The Peterborough Examiner

Americans face testing delays as virus surges

- CHRISTOPHE­R WEBER AND SOPHIA TULP

LOS ANGELES — For two weeks, Rachael Jones has stayed home, going without a paycheque while waiting and waiting for the results of a COVID-19 test from a pharmacy near Philadelph­ia.

“I’m just so disappoint­ed. I just don’t know how — with the resources and the people we have and the money we have — we can’t get this right,” she said.

Four months, three million confirmed infections and over 130,000 deaths into the coronaviru­s outbreak in the U.S., Americans confronted with a resurgence of the scourge are facing long lines at testing sites in the summer heat or are getting turned away. Others are going a week or more without receiving a diagnosis.

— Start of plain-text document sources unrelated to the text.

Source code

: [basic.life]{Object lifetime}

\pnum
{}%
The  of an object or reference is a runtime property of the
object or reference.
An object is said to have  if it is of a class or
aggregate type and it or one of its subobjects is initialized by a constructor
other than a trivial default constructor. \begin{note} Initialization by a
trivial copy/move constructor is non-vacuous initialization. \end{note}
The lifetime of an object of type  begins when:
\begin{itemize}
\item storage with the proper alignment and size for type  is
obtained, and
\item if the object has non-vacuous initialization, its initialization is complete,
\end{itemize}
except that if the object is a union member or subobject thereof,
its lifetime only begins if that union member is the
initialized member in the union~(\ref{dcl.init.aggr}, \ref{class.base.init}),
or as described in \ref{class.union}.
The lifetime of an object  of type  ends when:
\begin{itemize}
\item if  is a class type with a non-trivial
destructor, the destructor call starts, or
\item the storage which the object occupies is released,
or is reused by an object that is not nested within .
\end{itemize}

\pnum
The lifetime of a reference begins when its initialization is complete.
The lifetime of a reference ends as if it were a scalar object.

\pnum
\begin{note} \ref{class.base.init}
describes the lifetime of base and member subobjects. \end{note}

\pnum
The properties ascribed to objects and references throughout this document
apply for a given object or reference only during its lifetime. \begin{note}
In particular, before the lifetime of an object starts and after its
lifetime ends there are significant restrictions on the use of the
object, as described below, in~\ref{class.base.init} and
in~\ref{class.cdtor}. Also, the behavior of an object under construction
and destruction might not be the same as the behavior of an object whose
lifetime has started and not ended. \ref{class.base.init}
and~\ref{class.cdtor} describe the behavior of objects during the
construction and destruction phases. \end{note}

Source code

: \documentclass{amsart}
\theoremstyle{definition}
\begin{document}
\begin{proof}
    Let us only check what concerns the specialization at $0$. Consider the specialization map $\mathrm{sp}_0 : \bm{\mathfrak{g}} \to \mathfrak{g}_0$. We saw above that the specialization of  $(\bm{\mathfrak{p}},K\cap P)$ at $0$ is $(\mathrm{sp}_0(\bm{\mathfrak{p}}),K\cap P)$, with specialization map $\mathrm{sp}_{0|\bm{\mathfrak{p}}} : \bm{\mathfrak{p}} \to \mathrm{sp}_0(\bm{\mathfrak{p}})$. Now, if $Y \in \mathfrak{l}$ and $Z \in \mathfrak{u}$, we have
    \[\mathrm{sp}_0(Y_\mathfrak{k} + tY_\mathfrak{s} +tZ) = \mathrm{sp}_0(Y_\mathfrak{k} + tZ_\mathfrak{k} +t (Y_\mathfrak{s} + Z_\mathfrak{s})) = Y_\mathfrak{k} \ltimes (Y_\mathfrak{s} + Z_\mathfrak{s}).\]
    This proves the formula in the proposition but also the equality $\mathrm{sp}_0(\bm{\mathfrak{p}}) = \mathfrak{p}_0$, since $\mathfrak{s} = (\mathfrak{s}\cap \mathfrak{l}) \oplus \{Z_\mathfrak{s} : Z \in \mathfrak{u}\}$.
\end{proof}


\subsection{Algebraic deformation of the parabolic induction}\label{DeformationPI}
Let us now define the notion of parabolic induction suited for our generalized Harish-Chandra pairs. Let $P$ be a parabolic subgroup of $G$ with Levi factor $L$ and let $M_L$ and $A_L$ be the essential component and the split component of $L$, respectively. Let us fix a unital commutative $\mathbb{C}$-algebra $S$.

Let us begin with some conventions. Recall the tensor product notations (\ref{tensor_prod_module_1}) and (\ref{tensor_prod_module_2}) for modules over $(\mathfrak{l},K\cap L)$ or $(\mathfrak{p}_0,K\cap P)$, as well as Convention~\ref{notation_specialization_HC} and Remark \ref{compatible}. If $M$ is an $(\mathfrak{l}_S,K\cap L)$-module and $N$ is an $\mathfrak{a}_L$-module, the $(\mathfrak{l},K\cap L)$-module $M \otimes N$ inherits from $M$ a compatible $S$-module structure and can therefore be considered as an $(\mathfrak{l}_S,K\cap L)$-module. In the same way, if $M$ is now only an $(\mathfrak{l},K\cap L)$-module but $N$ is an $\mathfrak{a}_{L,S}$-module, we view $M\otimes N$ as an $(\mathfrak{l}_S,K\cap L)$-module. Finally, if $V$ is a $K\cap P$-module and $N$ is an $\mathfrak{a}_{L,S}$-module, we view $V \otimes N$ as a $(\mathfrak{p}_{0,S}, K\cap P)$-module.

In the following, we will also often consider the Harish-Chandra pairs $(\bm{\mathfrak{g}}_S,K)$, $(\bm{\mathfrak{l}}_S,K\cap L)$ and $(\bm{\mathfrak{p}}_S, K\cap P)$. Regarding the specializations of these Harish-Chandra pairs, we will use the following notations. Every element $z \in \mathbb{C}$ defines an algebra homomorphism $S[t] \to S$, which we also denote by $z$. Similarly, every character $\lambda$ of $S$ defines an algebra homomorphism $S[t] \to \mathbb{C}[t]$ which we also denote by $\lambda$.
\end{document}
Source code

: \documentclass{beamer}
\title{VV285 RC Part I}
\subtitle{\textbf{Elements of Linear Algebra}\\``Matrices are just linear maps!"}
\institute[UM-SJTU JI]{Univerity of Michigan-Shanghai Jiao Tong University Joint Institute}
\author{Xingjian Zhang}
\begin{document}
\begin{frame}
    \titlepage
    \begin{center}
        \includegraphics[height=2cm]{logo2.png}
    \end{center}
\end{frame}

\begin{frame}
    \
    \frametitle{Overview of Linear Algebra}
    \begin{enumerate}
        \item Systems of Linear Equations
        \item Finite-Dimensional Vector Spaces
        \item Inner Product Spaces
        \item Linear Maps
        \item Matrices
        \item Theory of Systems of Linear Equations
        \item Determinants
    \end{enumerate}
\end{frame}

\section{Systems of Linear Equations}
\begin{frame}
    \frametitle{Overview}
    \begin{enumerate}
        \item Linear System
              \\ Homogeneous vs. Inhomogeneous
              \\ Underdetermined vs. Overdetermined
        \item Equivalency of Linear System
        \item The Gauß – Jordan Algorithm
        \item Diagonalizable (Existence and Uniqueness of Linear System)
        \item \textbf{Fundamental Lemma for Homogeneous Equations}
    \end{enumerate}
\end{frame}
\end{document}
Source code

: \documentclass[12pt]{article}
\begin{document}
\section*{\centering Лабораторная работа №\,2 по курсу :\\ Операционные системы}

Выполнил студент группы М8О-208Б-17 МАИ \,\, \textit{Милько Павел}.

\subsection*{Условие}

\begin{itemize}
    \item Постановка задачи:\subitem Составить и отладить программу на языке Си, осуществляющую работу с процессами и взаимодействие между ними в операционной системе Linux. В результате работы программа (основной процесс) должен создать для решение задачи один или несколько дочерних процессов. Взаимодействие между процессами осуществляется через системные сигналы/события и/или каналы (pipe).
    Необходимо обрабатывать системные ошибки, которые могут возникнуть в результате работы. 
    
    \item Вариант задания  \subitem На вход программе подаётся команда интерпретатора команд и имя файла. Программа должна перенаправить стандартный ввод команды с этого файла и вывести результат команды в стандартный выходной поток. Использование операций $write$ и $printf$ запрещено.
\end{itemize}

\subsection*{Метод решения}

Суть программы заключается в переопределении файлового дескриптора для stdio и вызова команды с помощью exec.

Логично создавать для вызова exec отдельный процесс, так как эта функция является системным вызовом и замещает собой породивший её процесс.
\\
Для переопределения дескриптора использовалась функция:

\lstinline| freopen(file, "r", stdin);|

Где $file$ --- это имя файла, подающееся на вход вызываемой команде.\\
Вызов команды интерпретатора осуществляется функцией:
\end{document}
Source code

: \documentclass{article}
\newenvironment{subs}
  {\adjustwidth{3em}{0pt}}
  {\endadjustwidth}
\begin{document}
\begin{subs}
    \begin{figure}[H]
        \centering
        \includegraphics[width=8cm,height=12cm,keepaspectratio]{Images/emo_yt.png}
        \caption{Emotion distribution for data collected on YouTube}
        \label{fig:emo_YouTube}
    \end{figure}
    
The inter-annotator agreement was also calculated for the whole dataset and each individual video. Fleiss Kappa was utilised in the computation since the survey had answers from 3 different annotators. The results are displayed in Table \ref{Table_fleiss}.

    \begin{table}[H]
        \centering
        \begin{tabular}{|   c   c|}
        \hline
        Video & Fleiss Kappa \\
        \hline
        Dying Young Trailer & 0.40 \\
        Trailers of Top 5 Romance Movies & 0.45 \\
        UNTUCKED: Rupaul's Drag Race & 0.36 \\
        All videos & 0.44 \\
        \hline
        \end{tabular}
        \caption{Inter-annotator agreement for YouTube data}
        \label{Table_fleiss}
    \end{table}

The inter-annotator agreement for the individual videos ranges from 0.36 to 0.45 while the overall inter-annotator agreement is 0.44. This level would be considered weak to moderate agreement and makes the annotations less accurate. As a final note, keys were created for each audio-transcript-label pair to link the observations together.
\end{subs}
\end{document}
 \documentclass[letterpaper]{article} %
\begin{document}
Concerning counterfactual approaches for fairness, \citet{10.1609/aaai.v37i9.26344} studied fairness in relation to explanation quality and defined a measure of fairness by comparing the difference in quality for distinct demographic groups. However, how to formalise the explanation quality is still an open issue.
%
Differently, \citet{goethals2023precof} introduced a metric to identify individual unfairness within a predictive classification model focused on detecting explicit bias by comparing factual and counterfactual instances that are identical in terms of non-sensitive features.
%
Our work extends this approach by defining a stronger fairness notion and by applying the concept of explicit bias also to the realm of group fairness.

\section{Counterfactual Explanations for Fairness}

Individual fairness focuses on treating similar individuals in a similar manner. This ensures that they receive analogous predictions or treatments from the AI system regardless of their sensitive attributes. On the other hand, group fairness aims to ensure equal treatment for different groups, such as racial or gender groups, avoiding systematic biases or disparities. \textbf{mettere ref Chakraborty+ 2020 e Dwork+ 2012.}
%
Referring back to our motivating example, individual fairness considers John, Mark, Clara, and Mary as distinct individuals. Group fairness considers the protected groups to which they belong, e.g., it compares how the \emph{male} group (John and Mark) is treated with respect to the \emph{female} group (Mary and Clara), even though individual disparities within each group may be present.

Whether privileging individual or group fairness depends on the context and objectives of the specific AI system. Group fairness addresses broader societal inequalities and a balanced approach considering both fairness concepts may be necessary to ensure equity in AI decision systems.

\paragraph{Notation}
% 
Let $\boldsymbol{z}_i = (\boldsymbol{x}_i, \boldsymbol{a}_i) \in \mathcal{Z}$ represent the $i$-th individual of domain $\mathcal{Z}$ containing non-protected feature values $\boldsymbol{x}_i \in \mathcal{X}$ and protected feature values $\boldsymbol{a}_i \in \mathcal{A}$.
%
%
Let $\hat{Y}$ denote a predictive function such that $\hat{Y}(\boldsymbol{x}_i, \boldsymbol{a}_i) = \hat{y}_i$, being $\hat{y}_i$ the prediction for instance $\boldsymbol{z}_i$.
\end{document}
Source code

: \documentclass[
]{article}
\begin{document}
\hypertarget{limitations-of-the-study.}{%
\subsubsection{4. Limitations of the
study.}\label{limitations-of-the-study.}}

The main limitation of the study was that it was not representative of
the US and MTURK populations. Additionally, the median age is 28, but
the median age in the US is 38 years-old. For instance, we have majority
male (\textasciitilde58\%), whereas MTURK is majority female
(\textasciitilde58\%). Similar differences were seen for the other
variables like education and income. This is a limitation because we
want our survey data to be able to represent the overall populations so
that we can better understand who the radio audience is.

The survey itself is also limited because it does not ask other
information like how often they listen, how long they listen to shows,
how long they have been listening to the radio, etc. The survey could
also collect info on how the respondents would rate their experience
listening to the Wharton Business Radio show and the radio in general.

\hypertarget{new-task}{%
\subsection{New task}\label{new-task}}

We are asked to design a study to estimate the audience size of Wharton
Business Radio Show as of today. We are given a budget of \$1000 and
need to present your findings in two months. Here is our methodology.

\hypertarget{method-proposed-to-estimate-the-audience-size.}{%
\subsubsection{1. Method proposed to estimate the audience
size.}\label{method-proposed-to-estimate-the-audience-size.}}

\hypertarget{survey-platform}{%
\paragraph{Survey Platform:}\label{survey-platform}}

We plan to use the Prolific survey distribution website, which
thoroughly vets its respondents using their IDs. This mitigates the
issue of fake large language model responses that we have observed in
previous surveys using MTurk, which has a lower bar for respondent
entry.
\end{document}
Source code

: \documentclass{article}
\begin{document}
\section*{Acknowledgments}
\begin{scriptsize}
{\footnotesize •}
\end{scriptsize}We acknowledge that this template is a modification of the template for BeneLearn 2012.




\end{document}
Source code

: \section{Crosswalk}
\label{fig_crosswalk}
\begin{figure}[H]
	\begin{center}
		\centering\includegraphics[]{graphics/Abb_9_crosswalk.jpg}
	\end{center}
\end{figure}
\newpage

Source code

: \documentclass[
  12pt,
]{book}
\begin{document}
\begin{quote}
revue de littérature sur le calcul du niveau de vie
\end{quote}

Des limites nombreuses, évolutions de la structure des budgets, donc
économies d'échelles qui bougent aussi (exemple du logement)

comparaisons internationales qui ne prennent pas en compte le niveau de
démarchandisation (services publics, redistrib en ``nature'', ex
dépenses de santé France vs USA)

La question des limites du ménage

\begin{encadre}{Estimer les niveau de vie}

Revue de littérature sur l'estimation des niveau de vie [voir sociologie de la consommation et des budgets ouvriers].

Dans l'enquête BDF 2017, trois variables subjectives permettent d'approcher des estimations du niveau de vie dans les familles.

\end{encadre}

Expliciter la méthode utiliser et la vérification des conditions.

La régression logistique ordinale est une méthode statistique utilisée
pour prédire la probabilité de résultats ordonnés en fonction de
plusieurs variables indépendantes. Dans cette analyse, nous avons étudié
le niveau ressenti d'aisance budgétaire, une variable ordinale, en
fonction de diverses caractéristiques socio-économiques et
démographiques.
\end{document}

Some sites are running out of kits, while labs are reporting shortages of materials and workers to process the swabs.

Some frustrated Americans are left to wonder why the U.S. can’t seem to get its act together, especially after it was given fair warning as the virus wreaked havoc in China and then Italy, Spain and New York.

“It’s a hot mess,” said 47-yearold Jennifer Hudson of Tucson, Ariz. “The fact that we’re relying on companies and we don’t have a national response to this, it’s ridiculous … It’s keeping people who need tests from getting tests.”

It took Hudson five days to make an appointmen­t through a CVS pharmacy near her home. She booked a drive-up test over the weekend, more than a week after her symptoms — fatigue, shortness of breath, headache and sore throat — first emerged. The clinic said her results would probably be delayed.

Testing has been ramped up in the U.S., reaching about 640,000 tests per day on average, an increase from around 518,000 two weeks ago, according to an analysis by The Associated Press. Confirmed infections per day in the U.S. are running at over 50,000, breaking records at practicall­y every turn. More testing tends to lead to more cases found. But in an alarming indicator, the percentage of tests coming back positive for the virus is on the rise across nearly the entire country, hitting almost 27 per cent in Arizona, 19 per cent in Florida and 17 per cent in South Carolina.

While the U.S. has conducted more tests than any other country, it ranks in the middle in testing per capita, behind Russia, Spain and Australia, according to Johns Hopkins University.